> [Task directions]: In the data below, which lines hold "latest"? Copy every one.

═════ Materials provided

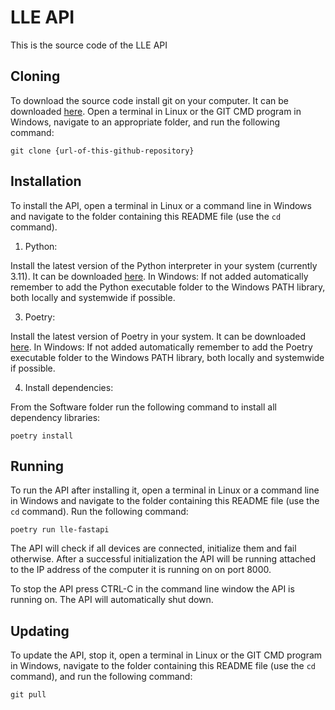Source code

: # LLE API

This is the source code of the LLE API

## Cloning
To download the source code install git on your computer. It can be downloaded [here](https://git-scm.com/download/win). Open a terminal in Linux or the GIT CMD program in Windows, navigate to an appropriate folder, and run the following command:

`git clone {url-of-this-github-repository}`

## Installation

To install the API, open a terminal in Linux or a command line in Windows and navigate to the folder containing this README file (use the `cd` command).

1. Python:

Install the latest version of the Python interpreter in your system (currently 3.11). It can be downloaded [here](https://www.python.org/downloads/).
In Windows: If not added automatically remember to add the Python executable folder to the Windows PATH library, both locally and systemwide if possible.

3. Poetry:

Install the latest version of Poetry in your system. It can be downloaded [here](https://python-poetry.org/docs/).
In Windows: If not added automatically remember to add the Poetry executable folder to the Windows PATH library, both locally and systemwide if possible.

4. Install dependencies:

From the Software folder run the following command to install all dependency libraries:

`poetry install`

## Running
To run the API after installing it, open a terminal in Linux or a command line in Windows and navigate to the folder containing this README file (use the `cd` command). Run the following command:

`poetry run lle-fastapi`

The API will check if all devices are connected, initialize them and fail otherwise. After a successful initialization the API will be running attached to the IP address of the computer it is running on on port 8000.

To stop the API press CTRL-C in the command line window the API is running on. The API will automatically shut down.

## Updating

To update the API, stop it, open a terminal in Linux or the GIT CMD program in Windows, navigate to the folder containing this README file (use the `cd` command), and run the following command:

`git pull`
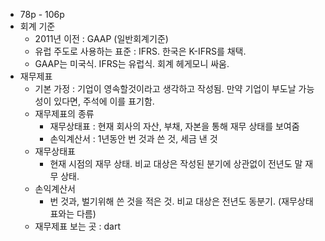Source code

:- 78p - 106p
- 회계 기준
  - 2011년 이전 : GAAP (일반회계기준)
  - 유럽 주도로 사용하는 표준 : IFRS. 한국은 K-IFRS를 채택.
  - GAAP는 미국식. IFRS는 유럽식. 회계 헤게모니 싸움.
- 재무제표
  - 기본 가정 : 기업이 영속할것이라고 생각하고 작성됨. 만약 기업이 부도날 가능성이 있다면, 주석에 이를 표기함.
  - 재무제표의 종류
    - 재무상태표 : 현재 회사의 자산, 부채, 자본을 통해 재무 상태를 보여줌
    - 손익계산서 : 1년동안 번 것과 쓴 것, 세금 낸 것
  - 재무상태표
    - 현재 시점의 재무 상태. 비교 대상은 작성된 분기에 상관없이 전년도 말 재무 상태.
  - 손익계산서
    - 번 것과, 벌기위해 쓴 것을 적은 것. 비교 대상은 전년도 동분기. (재무상태표와는 다름)
  - 재무제표 보는 곳 : dart
  
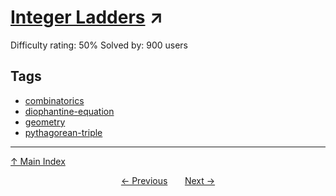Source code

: # [Integer Ladders](https://projecteuler.net/problem=309) ↗️

Difficulty rating: 50%
Solved by: 900 users
## Tags

- [combinatorics](../tags/combinatorics.md)
- [diophantine-equation](../tags/diophantine-equation.md)
- [geometry](../tags/geometry.md)
- [pythagorean-triple](../tags/pythagorean-triple.md)



---

[↑ Main Index](../README.md)


<div align=center><a href='308.md'>← Previous</a> &nbsp;&nbsp; &nbsp;&nbsp;  <a href='310.md'>Next →</a></div>

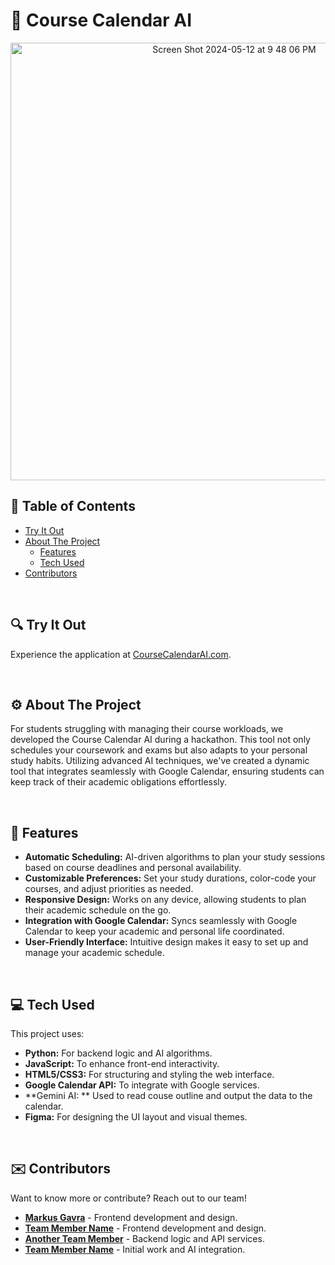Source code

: # 📅 Course Calendar AI

<p align="center">
  
 <img width="700" alt="Screen Shot 2024-05-12 at 9 48 06 PM" src="![Screenshot 2024-05-13 230949](https://github.com/GavraMG/GavraMG/assets/145468935/04729688-c606-4a99-adf2-1b80c6a053bf)">

</p>

## 📖 Table of Contents
- [Try It Out](#-try-it-out)
- [About The Project](#-about-the-project)
  - [Features](#-features)
  - [Tech Used](#-tech-used)
- [Contributors](#-contributors)

<br/>

## 🔍 Try It Out
Experience the application at [CourseCalendarAI.com](https://yourusername.github.io/CourseCalendarAI/).

<br/>

## ⚙️ About The Project
For students struggling with managing their course workloads, we developed the Course Calendar AI during a hackathon. This tool not only schedules your coursework and exams but also adapts to your personal study habits. Utilizing advanced AI techniques, we've created a dynamic tool that integrates seamlessly with Google Calendar, ensuring students can keep track of their academic obligations effortlessly.

<br/>

## 🚀 Features

- **Automatic Scheduling:** AI-driven algorithms to plan your study sessions based on course deadlines and personal availability.
- **Customizable Preferences:** Set your study durations, color-code your courses, and adjust priorities as needed.
- **Responsive Design:** Works on any device, allowing students to plan their academic schedule on the go.
- **Integration with Google Calendar:** Syncs seamlessly with Google Calendar to keep your academic and personal life coordinated.
- **User-Friendly Interface:** Intuitive design makes it easy to set up and manage your academic schedule.

<br/>

## 💻 Tech Used

This project uses: 

- **Python:** For backend logic and AI algorithms.
- **JavaScript:** To enhance front-end interactivity.
- **HTML5/CSS3:** For structuring and styling the web interface.
- **Google Calendar API:** To integrate with Google services.
- **Gemini AI: ** Used to read couse outline and output the data to the calendar.
- **Figma:** For designing the UI layout and visual themes.

<br/>

## ✉️ Contributors

Want to know more or contribute? Reach out to our team!

- **[Markus Gavra](mailto:markusgavra@gmail.com)** - Frontend development and design. 
- **[Team Member Name](mailto:teammember.email@example.com)** - Frontend development and design.
- **[Another Team Member](https://www.linkedin.com/in/anothermember)** - Backend logic and API services.
- **[Team Member Name](mailto:teammember.email@example.com)** - Initial work and AI integration.

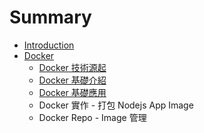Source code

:# Summary

* [Introduction](README.md)
* [Docker](chapter1.md)
  * [Docker 技術源起](chapter1/docker-ji-ben-jie-shao.md)
  * [Docker 基礎介紹](chapter1/docker-ji-ben-cao-zuo.md)
  * [Docker 基礎應用](chapter1/docker-ji-chu-ying-yong.md)
  * Docker 實作 - 打包 Nodejs App Image
  * Docker Repo - Image 管理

══════════

> [Result of this exercise]:
Install the latest version of the Python interpreter in your system (currently 3.11). It can be downloaded [here](https://www.python.org/downloads/).
Install the latest version of Poetry in your system. It can be downloaded [here](https://python-poetry.org/docs/).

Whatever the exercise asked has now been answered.